> _Description of the task_: Could you give the listing again exactly, without its pictures?

> _Task material_:
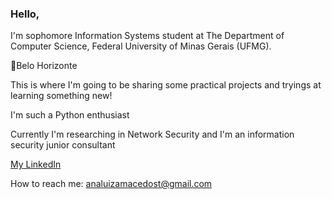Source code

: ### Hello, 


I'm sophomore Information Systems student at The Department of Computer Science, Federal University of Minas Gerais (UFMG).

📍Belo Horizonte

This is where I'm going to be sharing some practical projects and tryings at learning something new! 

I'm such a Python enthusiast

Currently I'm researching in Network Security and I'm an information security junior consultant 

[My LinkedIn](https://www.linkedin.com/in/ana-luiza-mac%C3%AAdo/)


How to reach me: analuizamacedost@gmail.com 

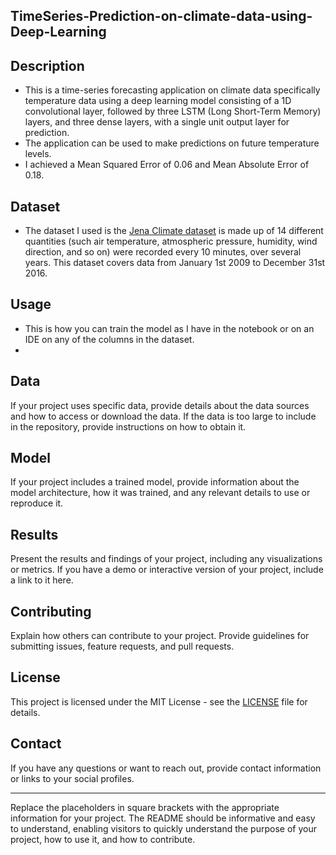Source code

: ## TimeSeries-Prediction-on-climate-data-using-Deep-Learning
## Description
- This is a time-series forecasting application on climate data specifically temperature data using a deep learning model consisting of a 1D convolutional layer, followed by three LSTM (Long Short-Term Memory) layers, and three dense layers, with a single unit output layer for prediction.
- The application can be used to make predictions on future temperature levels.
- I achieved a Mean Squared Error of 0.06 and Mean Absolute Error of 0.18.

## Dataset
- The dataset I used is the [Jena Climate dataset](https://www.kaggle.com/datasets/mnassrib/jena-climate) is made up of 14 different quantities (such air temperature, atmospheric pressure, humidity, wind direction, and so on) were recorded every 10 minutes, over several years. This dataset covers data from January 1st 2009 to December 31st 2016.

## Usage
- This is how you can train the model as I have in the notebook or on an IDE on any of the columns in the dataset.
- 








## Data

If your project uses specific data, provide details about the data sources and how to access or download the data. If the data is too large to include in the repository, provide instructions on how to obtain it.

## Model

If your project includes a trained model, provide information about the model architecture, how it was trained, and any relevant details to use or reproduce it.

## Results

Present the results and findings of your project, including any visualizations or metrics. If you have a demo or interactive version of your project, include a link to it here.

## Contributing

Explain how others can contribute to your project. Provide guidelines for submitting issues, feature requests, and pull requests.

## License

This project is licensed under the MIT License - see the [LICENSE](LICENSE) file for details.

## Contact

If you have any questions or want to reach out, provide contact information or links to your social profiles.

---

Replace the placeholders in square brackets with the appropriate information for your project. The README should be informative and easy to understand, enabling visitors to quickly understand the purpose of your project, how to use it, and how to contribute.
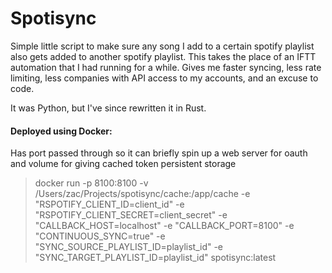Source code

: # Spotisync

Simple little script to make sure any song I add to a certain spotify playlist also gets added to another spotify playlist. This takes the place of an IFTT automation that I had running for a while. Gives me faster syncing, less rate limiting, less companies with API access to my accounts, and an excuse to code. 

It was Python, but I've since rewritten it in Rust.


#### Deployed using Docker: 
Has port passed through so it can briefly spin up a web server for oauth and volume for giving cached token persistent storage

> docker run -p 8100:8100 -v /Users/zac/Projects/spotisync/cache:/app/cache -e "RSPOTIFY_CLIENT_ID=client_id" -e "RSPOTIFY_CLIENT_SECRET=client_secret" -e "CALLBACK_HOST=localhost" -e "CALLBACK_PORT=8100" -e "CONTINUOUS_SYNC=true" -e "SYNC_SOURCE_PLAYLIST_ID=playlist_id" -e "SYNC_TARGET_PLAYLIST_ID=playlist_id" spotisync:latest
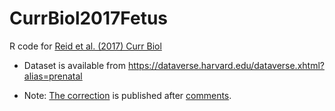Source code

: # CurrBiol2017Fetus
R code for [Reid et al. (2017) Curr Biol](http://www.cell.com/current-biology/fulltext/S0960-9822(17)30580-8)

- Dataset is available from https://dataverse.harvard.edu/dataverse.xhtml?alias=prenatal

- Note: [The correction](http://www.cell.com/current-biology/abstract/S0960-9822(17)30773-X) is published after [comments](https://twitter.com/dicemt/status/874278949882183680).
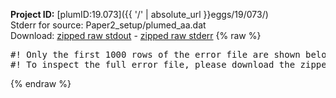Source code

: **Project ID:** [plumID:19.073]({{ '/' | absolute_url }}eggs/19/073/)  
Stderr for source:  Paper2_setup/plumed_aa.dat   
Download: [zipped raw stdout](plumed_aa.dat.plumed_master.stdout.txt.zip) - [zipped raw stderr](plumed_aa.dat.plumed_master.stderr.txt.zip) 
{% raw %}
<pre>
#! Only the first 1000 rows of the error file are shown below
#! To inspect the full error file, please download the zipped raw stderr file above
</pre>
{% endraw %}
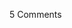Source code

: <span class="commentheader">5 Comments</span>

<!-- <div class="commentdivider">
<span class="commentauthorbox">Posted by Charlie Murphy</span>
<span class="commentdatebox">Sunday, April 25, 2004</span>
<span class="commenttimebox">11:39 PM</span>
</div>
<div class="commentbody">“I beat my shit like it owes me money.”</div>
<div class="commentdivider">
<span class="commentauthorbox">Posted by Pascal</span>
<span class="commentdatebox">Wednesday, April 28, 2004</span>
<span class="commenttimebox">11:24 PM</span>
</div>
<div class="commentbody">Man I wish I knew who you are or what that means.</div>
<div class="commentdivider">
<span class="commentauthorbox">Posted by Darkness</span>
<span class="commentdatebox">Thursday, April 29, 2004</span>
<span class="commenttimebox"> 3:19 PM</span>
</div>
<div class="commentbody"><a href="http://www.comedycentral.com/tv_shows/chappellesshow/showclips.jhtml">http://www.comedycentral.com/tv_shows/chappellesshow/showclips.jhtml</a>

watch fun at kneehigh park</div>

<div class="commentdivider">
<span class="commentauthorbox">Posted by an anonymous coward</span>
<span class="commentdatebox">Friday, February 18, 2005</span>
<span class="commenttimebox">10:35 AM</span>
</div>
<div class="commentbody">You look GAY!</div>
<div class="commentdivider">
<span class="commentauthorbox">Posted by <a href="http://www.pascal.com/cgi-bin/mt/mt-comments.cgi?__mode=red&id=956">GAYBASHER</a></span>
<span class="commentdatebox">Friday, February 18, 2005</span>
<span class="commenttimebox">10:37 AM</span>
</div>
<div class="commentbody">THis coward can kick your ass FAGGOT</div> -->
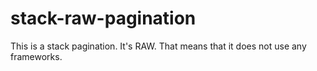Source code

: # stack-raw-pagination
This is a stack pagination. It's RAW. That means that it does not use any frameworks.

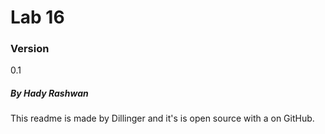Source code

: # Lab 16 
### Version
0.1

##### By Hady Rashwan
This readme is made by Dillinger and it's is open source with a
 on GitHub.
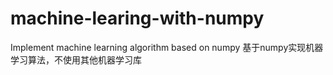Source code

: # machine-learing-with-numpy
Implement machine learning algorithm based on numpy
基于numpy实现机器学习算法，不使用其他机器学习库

> _Exercise response_:
Source code

: ### Hello, 


I'm sophomore Information Systems student at The Department of Computer Science, Federal University of Minas Gerais (UFMG).

📍Belo Horizonte

This is where I'm going to be sharing some practical projects and tryings at learning something new! 

I'm such a Python enthusiast

Currently I'm researching in Network Security and I'm an information security junior consultant 

[My LinkedIn](https://www.linkedin.com/in/ana-luiza-mac%C3%AAdo/)


How to reach me: analuizamacedost@gmail.com 

Source code

: ## TimeSeries-Prediction-on-climate-data-using-Deep-Learning
## Description
- This is a time-series forecasting application on climate data specifically temperature data using a deep learning model consisting of a 1D convolutional layer, followed by three LSTM (Long Short-Term Memory) layers, and three dense layers, with a single unit output layer for prediction.
- The application can be used to make predictions on future temperature levels.
- I achieved a Mean Squared Error of 0.06 and Mean Absolute Error of 0.18.

## Dataset
- The dataset I used is the [Jena Climate dataset](https://www.kaggle.com/datasets/mnassrib/jena-climate) is made up of 14 different quantities (such air temperature, atmospheric pressure, humidity, wind direction, and so on) were recorded every 10 minutes, over several years. This dataset covers data from January 1st 2009 to December 31st 2016.

## Usage
- This is how you can train the model as I have in the notebook or on an IDE on any of the columns in the dataset.
- 








## Data

If your project uses specific data, provide details about the data sources and how to access or download the data. If the data is too large to include in the repository, provide instructions on how to obtain it.

## Model

If your project includes a trained model, provide information about the model architecture, how it was trained, and any relevant details to use or reproduce it.

## Results

Present the results and findings of your project, including any visualizations or metrics. If you have a demo or interactive version of your project, include a link to it here.

## Contributing

Explain how others can contribute to your project. Provide guidelines for submitting issues, feature requests, and pull requests.

## License

This project is licensed under the MIT License - see the [LICENSE](LICENSE) file for details.

## Contact

If you have any questions or want to reach out, provide contact information or links to your social profiles.

---

Replace the placeholders in square brackets with the appropriate information for your project. The README should be informative and easy to understand, enabling visitors to quickly understand the purpose of your project, how to use it, and how to contribute.
Source code

: # Spotisync

Simple little script to make sure any song I add to a certain spotify playlist also gets added to another spotify playlist. This takes the place of an IFTT automation that I had running for a while. Gives me faster syncing, less rate limiting, less companies with API access to my accounts, and an excuse to code. 

It was Python, but I've since rewritten it in Rust.


#### Deployed using Docker: 
Has port passed through so it can briefly spin up a web server for oauth and volume for giving cached token persistent storage

> docker run -p 8100:8100 -v /Users/zac/Projects/spotisync/cache:/app/cache -e "RSPOTIFY_CLIENT_ID=client_id" -e "RSPOTIFY_CLIENT_SECRET=client_secret" -e "CALLBACK_HOST=localhost" -e "CALLBACK_PORT=8100" -e "CONTINUOUS_SYNC=true" -e "SYNC_SOURCE_PLAYLIST_ID=playlist_id" -e "SYNC_TARGET_PLAYLIST_ID=playlist_id" spotisync:latest
Source code

: # CurrBiol2017Fetus
R code for [Reid et al. (2017) Curr Biol](http://www.cell.com/current-biology/fulltext/S0960-9822(17)30580-8)

- Dataset is available from https://dataverse.harvard.edu/dataverse.xhtml?alias=prenatal

- Note: [The correction](http://www.cell.com/current-biology/abstract/S0960-9822(17)30773-X) is published after [comments](https://twitter.com/dicemt/status/874278949882183680).
Source code

: **Project ID:** [plumID:19.073]({{ '/' | absolute_url }}eggs/19/073/)  
Stderr for source:  Paper2_setup/plumed_aa.dat   
Download: [zipped raw stdout](plumed_aa.dat.plumed_master.stdout.txt.zip) - [zipped raw stderr](plumed_aa.dat.plumed_master.stderr.txt.zip) 
{% raw %}
<pre>
#! Only the first 1000 rows of the error file are shown below
#! To inspect the full error file, please download the zipped raw stderr file above
</pre>
{% endraw %}
Source code

: <span class="commentheader">5 Comments</span>

<!-- <div class="commentdivider">
<span class="commentauthorbox">Posted by Charlie Murphy</span>
<span class="commentdatebox">Sunday, April 25, 2004</span>
<span class="commenttimebox">11:39 PM</span>
</div>
<div class="commentbody">“I beat my shit like it owes me money.”</div>
<div class="commentdivider">
<span class="commentauthorbox">Posted by Pascal</span>
<span class="commentdatebox">Wednesday, April 28, 2004</span>
<span class="commenttimebox">11:24 PM</span>
</div>
<div class="commentbody">Man I wish I knew who you are or what that means.</div>
<div class="commentdivider">
<span class="commentauthorbox">Posted by Darkness</span>
<span class="commentdatebox">Thursday, April 29, 2004</span>
<span class="commenttimebox"> 3:19 PM</span>
</div>
<div class="commentbody"><a href="http://www.comedycentral.com/tv_shows/chappellesshow/showclips.jhtml">http://www.comedycentral.com/tv_shows/chappellesshow/showclips.jhtml</a>

watch fun at kneehigh park</div>

<div class="commentdivider">
<span class="commentauthorbox">Posted by an anonymous coward</span>
<span class="commentdatebox">Friday, February 18, 2005</span>
<span class="commenttimebox">10:35 AM</span>
</div>
<div class="commentbody">You look GAY!</div>
<div class="commentdivider">
<span class="commentauthorbox">Posted by <a href="http://www.pascal.com/cgi-bin/mt/mt-comments.cgi?__mode=red&id=956">GAYBASHER</a></span>
<span class="commentdatebox">Friday, February 18, 2005</span>
<span class="commenttimebox">10:37 AM</span>
</div>
<div class="commentbody">THis coward can kick your ass FAGGOT</div> -->
Source code

: # stack-raw-pagination
This is a stack pagination. It's RAW. That means that it does not use any frameworks.

Source code

: # Lab 16 
### Version
0.1

##### By Hady Rashwan
This readme is made by Dillinger and it's is open source with a
 on GitHub.
Source code

: # machine-learing-with-numpy
Implement machine learning algorithm based on numpy
基于numpy实现机器学习算法，不使用其他机器学习库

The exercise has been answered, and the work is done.